◆ DATA TO EXAMINE
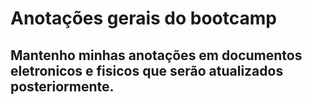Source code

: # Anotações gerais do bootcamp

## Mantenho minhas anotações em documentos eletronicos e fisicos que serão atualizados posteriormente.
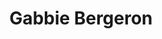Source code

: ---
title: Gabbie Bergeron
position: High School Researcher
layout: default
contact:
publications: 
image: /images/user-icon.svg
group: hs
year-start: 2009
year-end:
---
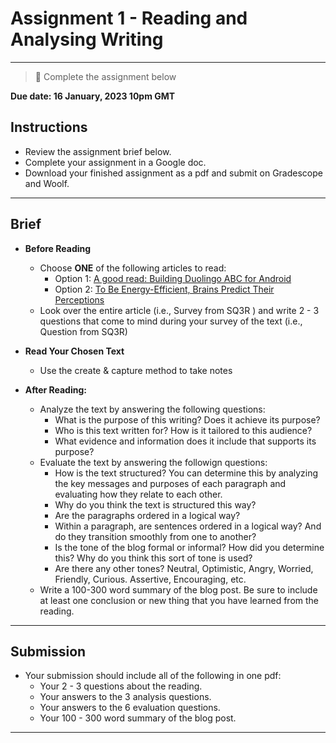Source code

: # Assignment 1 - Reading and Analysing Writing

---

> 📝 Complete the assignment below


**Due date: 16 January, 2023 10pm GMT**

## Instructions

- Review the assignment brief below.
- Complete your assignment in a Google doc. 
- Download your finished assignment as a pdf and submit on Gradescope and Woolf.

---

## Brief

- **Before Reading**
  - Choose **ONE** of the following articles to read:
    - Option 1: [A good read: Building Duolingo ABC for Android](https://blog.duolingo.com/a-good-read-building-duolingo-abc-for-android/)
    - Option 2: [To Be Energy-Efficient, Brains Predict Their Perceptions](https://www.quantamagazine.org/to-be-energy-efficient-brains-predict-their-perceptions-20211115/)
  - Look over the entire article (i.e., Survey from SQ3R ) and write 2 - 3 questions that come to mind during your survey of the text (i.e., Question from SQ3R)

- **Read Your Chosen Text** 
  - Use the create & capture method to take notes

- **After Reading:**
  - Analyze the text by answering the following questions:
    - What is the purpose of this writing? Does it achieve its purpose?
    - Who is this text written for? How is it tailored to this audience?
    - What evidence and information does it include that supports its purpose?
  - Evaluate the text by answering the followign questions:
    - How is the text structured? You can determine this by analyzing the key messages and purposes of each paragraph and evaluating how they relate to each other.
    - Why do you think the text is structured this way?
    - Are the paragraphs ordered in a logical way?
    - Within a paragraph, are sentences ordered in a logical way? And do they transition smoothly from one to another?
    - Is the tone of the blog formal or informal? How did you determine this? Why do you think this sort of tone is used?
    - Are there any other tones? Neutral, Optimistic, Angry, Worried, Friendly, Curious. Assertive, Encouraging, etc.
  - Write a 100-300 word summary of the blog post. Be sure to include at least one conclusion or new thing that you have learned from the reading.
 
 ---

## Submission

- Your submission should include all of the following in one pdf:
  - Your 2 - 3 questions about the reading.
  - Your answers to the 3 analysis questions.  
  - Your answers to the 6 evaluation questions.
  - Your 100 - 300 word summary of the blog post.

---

--

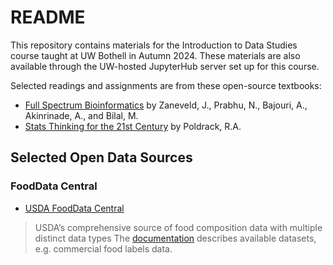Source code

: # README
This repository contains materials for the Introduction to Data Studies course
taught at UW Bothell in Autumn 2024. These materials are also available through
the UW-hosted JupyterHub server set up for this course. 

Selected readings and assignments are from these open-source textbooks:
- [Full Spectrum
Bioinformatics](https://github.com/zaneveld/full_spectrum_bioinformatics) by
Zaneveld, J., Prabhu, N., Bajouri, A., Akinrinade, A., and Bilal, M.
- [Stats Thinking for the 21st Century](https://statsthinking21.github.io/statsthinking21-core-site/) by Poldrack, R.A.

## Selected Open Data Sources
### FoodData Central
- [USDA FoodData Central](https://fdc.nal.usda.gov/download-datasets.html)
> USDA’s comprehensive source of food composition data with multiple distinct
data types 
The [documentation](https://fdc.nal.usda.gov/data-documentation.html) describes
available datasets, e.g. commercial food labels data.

...

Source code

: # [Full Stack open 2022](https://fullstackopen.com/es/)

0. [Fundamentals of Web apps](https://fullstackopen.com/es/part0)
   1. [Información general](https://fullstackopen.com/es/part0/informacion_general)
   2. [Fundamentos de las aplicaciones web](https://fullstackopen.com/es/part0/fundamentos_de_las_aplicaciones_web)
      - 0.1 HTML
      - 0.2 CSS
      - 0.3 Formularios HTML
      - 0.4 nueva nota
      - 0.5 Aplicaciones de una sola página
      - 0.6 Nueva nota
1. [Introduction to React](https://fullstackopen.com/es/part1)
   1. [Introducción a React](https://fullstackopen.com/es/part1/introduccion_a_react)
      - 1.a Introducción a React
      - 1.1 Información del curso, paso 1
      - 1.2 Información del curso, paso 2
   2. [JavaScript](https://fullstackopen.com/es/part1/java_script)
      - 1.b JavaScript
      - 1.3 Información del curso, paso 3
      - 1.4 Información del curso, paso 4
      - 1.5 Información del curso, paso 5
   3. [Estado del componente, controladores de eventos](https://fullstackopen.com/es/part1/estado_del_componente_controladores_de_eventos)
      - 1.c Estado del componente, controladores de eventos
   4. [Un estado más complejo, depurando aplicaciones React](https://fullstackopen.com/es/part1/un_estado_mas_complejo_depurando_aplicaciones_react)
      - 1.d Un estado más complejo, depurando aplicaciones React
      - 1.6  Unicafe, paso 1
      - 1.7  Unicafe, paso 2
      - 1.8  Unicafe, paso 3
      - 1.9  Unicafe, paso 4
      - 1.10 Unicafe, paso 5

◆ ABOUT THIS EXERCISE
Would you transcribe the lines above exactly, going from the line bearing "position: High School Researcher" through the line bearing "- **Before Reading**", and drop the pictures from the copy?

◆ FINAL ANSWER
position: High School Researcher
layout: default
contact:
publications: 
image: /images/user-icon.svg
group: hs
year-start: 2009
year-end:
---
Source code

: # Assignment 1 - Reading and Analysing Writing

---

> 📝 Complete the assignment below


**Due date: 16 January, 2023 10pm GMT**

## Instructions

- Review the assignment brief below.
- Complete your assignment in a Google doc. 
- Download your finished assignment as a pdf and submit on Gradescope and Woolf.

---

## Brief

- **Before Reading**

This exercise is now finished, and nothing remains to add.